## Task details:
Go through the entries below and print, exactly, the lines starting at the one with "## 방문 의도 세그먼트 데이터 품질 작업 공간" and ending at the one with "작업 공간 이름을 &quot;데이터", keeping both ends and no others.

## Given information:
━━━━━━━━

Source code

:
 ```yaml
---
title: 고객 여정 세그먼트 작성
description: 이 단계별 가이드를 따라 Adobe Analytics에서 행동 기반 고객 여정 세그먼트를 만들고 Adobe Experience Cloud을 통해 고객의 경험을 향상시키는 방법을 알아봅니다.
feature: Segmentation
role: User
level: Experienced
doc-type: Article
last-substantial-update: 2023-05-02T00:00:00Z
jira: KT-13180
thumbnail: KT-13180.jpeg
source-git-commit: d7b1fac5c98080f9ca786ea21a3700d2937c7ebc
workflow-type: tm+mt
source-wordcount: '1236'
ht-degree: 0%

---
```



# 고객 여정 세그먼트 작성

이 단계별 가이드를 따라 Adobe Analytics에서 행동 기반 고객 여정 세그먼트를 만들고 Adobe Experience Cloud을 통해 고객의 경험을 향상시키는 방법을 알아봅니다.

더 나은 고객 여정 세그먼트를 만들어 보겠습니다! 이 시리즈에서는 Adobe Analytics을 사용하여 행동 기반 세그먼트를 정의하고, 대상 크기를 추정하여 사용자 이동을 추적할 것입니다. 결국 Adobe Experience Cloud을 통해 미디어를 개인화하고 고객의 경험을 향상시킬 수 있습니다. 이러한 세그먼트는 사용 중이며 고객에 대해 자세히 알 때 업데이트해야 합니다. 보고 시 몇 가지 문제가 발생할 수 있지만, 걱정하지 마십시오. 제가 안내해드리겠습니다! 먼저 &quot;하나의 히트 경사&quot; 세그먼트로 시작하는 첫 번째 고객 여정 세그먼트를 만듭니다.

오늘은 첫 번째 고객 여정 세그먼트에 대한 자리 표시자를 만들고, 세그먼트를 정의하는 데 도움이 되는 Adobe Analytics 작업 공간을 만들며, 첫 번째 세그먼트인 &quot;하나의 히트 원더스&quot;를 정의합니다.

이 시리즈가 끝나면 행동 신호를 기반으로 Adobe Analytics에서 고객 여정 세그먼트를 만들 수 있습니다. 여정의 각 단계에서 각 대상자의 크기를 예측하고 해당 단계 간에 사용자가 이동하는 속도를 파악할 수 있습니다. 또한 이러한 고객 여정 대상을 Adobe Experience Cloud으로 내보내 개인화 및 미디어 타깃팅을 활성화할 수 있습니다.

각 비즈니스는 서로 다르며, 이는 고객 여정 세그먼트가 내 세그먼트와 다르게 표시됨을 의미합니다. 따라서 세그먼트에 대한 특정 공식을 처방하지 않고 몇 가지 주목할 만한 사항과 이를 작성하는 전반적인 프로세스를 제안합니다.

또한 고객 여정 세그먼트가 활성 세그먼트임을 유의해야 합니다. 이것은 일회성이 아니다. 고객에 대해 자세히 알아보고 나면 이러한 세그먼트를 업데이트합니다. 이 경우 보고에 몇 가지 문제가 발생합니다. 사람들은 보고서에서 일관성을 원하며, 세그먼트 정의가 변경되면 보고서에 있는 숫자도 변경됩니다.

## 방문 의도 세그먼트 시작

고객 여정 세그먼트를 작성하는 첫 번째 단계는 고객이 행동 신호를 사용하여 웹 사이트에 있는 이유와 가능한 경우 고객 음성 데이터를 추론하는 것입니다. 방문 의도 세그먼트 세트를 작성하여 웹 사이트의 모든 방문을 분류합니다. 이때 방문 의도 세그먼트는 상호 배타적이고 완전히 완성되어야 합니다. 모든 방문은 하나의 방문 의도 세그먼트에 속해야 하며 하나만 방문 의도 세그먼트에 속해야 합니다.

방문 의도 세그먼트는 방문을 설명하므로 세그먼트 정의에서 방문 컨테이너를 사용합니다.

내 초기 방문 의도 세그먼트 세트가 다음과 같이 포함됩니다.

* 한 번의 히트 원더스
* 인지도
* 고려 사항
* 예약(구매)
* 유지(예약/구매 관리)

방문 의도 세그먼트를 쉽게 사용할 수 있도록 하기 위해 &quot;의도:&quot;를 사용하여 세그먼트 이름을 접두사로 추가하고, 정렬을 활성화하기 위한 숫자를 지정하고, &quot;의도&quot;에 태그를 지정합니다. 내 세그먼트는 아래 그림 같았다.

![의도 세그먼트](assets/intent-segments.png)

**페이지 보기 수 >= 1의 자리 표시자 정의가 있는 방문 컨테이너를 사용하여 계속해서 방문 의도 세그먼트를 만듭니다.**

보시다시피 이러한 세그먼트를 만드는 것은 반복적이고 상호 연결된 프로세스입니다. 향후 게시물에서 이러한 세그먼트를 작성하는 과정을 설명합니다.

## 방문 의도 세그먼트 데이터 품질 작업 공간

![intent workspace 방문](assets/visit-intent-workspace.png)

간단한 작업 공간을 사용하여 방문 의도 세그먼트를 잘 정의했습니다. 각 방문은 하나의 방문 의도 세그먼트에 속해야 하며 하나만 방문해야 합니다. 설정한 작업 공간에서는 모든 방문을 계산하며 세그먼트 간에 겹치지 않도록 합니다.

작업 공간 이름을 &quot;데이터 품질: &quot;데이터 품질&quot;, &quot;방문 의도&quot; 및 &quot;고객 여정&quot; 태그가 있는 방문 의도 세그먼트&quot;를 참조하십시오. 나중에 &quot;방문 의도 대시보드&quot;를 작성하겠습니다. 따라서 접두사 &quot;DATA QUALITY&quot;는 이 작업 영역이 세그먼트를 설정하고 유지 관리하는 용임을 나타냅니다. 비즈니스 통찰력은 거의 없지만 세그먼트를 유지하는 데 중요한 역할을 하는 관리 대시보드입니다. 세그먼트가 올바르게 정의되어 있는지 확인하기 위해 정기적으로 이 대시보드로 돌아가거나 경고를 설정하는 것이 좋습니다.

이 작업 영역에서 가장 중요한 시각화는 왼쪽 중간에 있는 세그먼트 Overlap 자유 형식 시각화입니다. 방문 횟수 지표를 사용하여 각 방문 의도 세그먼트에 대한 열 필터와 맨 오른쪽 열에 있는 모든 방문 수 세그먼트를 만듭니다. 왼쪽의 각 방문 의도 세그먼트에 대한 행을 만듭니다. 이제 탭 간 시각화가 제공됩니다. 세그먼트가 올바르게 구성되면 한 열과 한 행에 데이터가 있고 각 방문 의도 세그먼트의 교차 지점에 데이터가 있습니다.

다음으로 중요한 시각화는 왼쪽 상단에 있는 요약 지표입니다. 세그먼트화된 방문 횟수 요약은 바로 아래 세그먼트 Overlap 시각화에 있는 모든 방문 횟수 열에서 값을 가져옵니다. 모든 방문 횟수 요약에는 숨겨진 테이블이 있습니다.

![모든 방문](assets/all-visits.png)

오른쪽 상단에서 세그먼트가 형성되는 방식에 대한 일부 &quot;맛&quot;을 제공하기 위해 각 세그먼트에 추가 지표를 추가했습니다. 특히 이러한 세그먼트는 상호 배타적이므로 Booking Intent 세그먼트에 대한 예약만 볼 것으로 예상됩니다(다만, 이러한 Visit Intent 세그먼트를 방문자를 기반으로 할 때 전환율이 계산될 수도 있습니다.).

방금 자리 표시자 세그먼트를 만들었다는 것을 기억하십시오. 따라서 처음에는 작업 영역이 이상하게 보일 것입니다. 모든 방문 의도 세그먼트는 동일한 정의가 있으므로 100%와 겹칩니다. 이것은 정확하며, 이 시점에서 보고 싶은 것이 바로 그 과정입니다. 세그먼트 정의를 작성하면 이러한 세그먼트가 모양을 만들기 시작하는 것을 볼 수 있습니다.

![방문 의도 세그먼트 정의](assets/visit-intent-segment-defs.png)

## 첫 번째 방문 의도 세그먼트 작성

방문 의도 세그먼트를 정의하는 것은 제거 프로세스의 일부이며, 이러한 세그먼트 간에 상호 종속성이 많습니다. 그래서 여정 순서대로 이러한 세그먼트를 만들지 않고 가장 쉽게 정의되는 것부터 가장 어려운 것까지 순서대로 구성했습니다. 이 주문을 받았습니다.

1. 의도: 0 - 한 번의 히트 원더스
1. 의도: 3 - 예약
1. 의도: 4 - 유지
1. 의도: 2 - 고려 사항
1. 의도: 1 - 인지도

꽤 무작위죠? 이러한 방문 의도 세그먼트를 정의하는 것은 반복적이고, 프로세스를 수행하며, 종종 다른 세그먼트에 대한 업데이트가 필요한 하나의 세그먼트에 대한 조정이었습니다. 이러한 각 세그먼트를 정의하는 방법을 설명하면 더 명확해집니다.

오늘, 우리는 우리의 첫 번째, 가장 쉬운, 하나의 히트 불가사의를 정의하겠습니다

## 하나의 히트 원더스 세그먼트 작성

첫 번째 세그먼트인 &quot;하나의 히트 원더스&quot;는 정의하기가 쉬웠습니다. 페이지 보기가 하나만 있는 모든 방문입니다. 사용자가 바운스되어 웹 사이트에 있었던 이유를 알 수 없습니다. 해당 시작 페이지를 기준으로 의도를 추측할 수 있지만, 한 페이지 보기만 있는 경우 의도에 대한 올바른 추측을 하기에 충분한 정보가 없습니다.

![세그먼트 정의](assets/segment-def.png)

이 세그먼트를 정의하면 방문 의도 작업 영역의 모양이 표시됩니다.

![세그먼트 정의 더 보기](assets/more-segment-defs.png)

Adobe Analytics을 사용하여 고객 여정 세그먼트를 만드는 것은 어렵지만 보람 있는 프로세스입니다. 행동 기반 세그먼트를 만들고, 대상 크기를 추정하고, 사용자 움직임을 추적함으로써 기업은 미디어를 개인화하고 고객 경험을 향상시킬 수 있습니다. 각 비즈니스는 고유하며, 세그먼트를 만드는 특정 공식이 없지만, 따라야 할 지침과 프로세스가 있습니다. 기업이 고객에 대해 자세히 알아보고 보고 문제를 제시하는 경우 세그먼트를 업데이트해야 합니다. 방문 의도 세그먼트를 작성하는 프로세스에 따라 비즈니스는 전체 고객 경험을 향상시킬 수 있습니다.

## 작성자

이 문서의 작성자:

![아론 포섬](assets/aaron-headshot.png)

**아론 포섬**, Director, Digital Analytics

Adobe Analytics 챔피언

━━━━━━━━

## Answer below:
## 방문 의도 세그먼트 데이터 품질 작업 공간

![intent workspace 방문](assets/visit-intent-workspace.png)

간단한 작업 공간을 사용하여 방문 의도 세그먼트를 잘 정의했습니다. 각 방문은 하나의 방문 의도 세그먼트에 속해야 하며 하나만 방문해야 합니다. 설정한 작업 공간에서는 모든 방문을 계산하며 세그먼트 간에 겹치지 않도록 합니다.

작업 공간 이름을 &quot;데이터 품질: &quot;데이터 품질&quot;, &quot;방문 의도&quot; 및 &quot;고객 여정&quot; 태그가 있는 방문 의도 세그먼트&quot;를 참조하십시오. 나중에 &quot;방문 의도 대시보드&quot;를 작성하겠습니다. 따라서 접두사 &quot;DATA QUALITY&quot;는 이 작업 영역이 세그먼트를 설정하고 유지 관리하는 용임을 나타냅니다. 비즈니스 통찰력은 거의 없지만 세그먼트를 유지하는 데 중요한 역할을 하는 관리 대시보드입니다. 세그먼트가 올바르게 정의되어 있는지 확인하기 위해 정기적으로 이 대시보드로 돌아가거나 경고를 설정하는 것이 좋습니다.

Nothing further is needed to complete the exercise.